* [Work to complete]: Find every line below where the word "Screenshot" occurs, then give how many you found and nothing else.

-------- The records

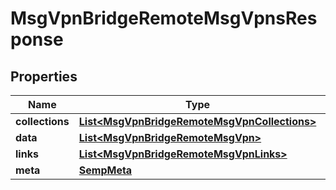 
# MsgVpnBridgeRemoteMsgVpnsResponse

## Properties
Name | Type | Description | Notes
------------ | ------------- | ------------- | -------------
**collections** | [**List&lt;MsgVpnBridgeRemoteMsgVpnCollections&gt;**](MsgVpnBridgeRemoteMsgVpnCollections.md) |  |  [optional]
**data** | [**List&lt;MsgVpnBridgeRemoteMsgVpn&gt;**](MsgVpnBridgeRemoteMsgVpn.md) |  |  [optional]
**links** | [**List&lt;MsgVpnBridgeRemoteMsgVpnLinks&gt;**](MsgVpnBridgeRemoteMsgVpnLinks.md) |  |  [optional]
**meta** | [**SempMeta**](SempMeta.md) |  | 



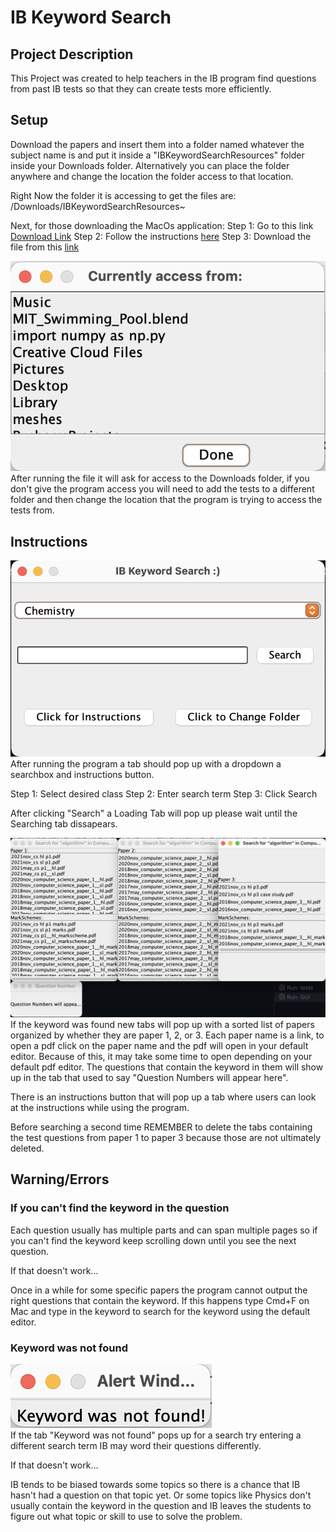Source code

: # IB Keyword Search

## Project Description
This Project was created to help teachers in the IB program find questions from past IB tests so that they can create tests more efficiently. 

## Setup
Download the papers and insert them into a folder named whatever the subject name is and put it inside a "IBKeywordSearchResources" folder inside your Downloads folder. Alternatively you can place the folder anywhere and change the location the folder access to that location.

Right Now the folder it is accessing to get the files are: /Downloads/IBKeywordSearchResources~

Next, for those downloading the MacOs application:
Step 1: Go to this link [Download Link](https://www.java.com/en/)
Step 2: Follow the instructions [here](https://phoenixnap.com/kb/install-java-macos)
Step 3: Download the file from this [link](IBKeywordSearch.jar)

![Screenshot of change folders tab](/img/changeFolder.png)<br>
After running the file it will ask for access to the Downloads folder, if you don't give the program access you will need to add the tests to a different folder and then change the location that the program is trying to access the tests from.

## Instructions
![Screenshot of main tab](/img/mainGUI.png)<br>
After running the program a tab should pop up with a dropdown a searchbox and instructions button.

Step 1: Select desired class
Step 2: Enter search term
Step 3: Click Search

After clicking "Search" a Loading Tab will pop up please wait until the Searching tab dissapears.

![Screenshot of new tabs](/img/tests.png)<br>
If the keyword was found new tabs will pop up with a sorted list of papers organized by whether they are paper 1, 2, or 3. 
Each paper name is a link, to open a pdf click on the paper name and the pdf will open in your default editor. Because of this, it may take some time to open depending on your default pdf editor. The questions that contain the keyword in them will show up in the tab that used to say "Question Numbers will appear here".

There is an instructions button that will pop up a tab where users can look at the instructions while using the program.

Before searching a second time REMEMBER to delete the tabs containing the test questions from paper 1 to paper 3 because those are not ultimately deleted.

## Warning/Errors
### If you can't find the keyword in the question
Each question usually has multiple parts and can span multiple pages so if you can't find the keyword keep scrolling down until you see the next question.

If that doesn't work...

Once in a while for some specific papers the program cannot output the right questions that contain the keyword. If this happens type Cmd+F on Mac and type in the keyword to search for the keyword using the default editor.

### Keyword was not found
![Screenshot of "Keyword was not found" alert window](/img/alertWindow.png)<br>
If the tab "Keyword was not found" pops up for a search try entering a different search term IB may word their questions differently.

If that doesn't work...

IB tends to be biased towards some topics so there is a chance that IB hasn't had a question on that topic yet. Or some topics like Physics don't usually contain the keyword in the question and IB leaves the students to figure out what topic or skill to use to solve the problem.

----------------

* [Solution for this task]: 4